Work required> With the material below, print exactly the lines between the line holding "3. Data is transformed" and the line holding "- feat: implement", inclusive. Add nothing else.

The records>

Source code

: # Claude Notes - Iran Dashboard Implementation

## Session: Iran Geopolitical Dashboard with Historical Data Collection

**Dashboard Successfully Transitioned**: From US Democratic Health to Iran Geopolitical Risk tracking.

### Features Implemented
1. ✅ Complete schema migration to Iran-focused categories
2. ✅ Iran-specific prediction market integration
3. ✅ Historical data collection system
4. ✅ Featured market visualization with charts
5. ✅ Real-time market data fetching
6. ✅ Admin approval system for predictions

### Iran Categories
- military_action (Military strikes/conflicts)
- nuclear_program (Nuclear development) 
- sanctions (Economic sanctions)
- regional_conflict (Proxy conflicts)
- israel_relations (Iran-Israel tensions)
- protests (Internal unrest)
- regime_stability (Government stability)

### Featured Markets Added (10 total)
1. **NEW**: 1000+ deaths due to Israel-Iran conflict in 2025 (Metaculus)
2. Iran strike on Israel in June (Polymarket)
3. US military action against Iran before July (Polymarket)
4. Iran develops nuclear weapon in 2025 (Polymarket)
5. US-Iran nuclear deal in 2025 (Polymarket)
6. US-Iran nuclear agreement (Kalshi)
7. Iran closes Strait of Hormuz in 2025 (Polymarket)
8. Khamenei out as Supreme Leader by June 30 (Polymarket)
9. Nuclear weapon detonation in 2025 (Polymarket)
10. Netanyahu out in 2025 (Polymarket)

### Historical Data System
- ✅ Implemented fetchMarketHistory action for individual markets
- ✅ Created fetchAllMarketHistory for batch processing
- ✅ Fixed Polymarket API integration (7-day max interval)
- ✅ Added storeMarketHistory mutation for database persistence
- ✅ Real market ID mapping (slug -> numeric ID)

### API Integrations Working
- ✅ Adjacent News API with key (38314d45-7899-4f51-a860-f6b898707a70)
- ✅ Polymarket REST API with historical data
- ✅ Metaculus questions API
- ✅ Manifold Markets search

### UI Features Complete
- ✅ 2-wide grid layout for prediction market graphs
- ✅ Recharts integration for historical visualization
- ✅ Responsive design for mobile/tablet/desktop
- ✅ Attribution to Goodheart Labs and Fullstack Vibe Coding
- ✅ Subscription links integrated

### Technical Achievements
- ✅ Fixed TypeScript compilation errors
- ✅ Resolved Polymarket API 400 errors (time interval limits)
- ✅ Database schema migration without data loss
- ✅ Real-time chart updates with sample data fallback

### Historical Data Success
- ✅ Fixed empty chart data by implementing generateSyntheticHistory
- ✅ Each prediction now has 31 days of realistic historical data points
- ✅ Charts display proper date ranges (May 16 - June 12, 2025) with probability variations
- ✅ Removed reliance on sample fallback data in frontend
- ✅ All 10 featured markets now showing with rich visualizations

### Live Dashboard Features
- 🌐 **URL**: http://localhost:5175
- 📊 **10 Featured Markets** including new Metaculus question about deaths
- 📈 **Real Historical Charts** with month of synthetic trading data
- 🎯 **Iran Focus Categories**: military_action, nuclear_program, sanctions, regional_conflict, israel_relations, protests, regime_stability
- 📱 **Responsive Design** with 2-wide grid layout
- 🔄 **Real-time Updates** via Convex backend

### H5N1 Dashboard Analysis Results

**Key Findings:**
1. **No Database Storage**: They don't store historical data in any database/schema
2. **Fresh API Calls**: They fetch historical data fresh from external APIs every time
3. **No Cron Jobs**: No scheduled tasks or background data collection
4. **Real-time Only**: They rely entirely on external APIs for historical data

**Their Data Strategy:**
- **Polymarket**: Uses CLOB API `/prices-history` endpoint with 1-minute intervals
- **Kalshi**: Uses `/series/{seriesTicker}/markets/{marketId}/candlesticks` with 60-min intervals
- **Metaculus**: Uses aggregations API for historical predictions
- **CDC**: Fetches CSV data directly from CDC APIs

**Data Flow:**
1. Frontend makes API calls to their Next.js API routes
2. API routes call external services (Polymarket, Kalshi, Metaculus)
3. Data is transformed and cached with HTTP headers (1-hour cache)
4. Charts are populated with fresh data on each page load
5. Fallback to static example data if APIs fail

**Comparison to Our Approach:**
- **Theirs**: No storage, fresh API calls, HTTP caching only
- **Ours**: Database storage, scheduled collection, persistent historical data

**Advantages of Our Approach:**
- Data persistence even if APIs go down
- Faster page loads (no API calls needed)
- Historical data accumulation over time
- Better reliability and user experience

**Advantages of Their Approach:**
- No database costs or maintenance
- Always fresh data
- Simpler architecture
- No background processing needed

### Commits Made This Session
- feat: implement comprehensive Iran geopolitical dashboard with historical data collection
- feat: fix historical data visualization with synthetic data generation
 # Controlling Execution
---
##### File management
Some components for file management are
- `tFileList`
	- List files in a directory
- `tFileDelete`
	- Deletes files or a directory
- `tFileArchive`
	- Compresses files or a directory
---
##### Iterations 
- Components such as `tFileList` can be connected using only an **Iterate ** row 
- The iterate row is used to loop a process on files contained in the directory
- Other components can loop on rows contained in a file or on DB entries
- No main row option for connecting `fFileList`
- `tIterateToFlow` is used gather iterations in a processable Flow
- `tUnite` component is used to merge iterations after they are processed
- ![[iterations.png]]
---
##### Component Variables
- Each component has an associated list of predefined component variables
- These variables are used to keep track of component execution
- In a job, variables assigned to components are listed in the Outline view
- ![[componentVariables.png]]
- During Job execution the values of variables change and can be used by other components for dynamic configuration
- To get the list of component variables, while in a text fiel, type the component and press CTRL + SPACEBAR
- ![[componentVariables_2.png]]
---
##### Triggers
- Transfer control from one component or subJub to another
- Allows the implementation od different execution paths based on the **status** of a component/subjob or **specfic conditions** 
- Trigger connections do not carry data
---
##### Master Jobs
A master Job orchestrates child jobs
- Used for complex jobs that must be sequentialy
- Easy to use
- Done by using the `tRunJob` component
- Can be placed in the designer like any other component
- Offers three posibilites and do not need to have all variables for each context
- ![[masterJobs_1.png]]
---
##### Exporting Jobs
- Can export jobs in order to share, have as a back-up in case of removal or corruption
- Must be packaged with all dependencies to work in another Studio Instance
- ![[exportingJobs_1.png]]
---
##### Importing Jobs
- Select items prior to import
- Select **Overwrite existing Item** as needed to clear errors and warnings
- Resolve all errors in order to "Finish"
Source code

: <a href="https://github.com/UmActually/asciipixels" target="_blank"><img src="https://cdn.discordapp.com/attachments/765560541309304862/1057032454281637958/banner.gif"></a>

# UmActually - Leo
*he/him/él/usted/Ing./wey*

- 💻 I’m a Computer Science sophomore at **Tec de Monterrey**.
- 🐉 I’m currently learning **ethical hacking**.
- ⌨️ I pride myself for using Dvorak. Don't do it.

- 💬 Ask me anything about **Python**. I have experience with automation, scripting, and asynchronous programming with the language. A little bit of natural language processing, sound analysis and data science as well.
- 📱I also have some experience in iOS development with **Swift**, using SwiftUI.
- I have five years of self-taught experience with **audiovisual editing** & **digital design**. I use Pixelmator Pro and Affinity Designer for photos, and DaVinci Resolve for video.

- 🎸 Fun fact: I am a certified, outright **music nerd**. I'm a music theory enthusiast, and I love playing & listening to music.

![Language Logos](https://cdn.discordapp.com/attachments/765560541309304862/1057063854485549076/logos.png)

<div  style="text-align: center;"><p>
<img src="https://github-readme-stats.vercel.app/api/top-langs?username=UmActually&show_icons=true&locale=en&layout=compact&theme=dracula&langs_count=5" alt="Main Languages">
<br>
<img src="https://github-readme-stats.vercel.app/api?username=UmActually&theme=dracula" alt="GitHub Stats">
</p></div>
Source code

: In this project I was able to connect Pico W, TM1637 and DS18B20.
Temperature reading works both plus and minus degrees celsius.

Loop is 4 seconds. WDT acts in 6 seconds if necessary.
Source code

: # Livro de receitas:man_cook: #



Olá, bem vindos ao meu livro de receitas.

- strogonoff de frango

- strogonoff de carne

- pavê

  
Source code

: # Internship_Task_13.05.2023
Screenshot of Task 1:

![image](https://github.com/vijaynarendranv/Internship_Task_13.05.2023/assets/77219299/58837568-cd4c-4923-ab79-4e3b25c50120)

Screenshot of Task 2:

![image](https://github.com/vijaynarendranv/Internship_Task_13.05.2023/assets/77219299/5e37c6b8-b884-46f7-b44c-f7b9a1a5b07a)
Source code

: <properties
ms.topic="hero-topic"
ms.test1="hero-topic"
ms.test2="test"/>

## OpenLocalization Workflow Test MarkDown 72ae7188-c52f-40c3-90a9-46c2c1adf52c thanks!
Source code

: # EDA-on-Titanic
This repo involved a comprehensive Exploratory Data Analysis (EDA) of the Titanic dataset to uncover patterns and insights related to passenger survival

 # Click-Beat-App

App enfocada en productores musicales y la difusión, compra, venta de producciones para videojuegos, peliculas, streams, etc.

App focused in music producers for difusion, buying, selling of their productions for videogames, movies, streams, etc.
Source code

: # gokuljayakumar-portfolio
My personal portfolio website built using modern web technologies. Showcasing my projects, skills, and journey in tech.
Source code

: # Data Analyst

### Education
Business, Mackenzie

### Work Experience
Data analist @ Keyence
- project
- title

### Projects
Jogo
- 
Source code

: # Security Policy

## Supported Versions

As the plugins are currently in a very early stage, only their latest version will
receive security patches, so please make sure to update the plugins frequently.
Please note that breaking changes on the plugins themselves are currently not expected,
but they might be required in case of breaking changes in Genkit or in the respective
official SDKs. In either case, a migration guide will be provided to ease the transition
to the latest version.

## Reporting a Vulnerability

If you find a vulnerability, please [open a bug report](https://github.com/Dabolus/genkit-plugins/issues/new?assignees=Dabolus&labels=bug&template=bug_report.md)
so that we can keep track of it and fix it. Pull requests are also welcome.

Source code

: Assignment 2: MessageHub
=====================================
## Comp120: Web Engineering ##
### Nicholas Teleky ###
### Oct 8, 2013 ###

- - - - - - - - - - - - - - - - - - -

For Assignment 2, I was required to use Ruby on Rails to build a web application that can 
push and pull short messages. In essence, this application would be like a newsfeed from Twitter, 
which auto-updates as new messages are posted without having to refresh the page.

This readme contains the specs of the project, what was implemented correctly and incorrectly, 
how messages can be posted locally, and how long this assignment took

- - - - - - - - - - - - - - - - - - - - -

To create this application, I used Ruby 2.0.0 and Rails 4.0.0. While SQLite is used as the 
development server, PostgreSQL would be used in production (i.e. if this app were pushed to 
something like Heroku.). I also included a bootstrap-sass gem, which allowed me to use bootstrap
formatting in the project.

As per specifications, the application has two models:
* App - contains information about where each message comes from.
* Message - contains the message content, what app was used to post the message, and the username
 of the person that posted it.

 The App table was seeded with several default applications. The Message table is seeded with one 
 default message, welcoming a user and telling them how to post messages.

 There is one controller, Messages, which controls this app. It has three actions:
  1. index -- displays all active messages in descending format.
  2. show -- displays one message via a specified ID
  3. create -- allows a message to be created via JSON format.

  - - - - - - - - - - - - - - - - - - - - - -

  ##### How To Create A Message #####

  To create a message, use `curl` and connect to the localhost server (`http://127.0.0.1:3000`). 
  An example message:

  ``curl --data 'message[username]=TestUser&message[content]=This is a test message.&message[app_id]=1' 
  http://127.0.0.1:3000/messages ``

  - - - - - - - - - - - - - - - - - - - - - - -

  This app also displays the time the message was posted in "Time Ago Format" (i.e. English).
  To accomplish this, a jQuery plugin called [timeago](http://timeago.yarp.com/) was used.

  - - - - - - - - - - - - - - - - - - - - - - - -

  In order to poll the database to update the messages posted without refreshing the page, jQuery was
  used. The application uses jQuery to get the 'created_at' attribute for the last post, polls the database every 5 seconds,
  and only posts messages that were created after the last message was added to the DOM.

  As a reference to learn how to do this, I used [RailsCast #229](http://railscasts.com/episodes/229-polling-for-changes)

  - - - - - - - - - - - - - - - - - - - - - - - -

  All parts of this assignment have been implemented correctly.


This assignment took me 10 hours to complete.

Response to the exercise>
3. Data is transformed and cached with HTTP headers (1-hour cache)
4. Charts are populated with fresh data on each page load
5. Fallback to static example data if APIs fail

**Comparison to Our Approach:**
- **Theirs**: No storage, fresh API calls, HTTP caching only
- **Ours**: Database storage, scheduled collection, persistent historical data

**Advantages of Our Approach:**
- Data persistence even if APIs go down
- Faster page loads (no API calls needed)
- Historical data accumulation over time
- Better reliability and user experience

**Advantages of Their Approach:**
- No database costs or maintenance
- Always fresh data
- Simpler architecture
- No background processing needed

### Commits Made This Session
- feat: implement comprehensive Iran geopolitical dashboard with historical data collection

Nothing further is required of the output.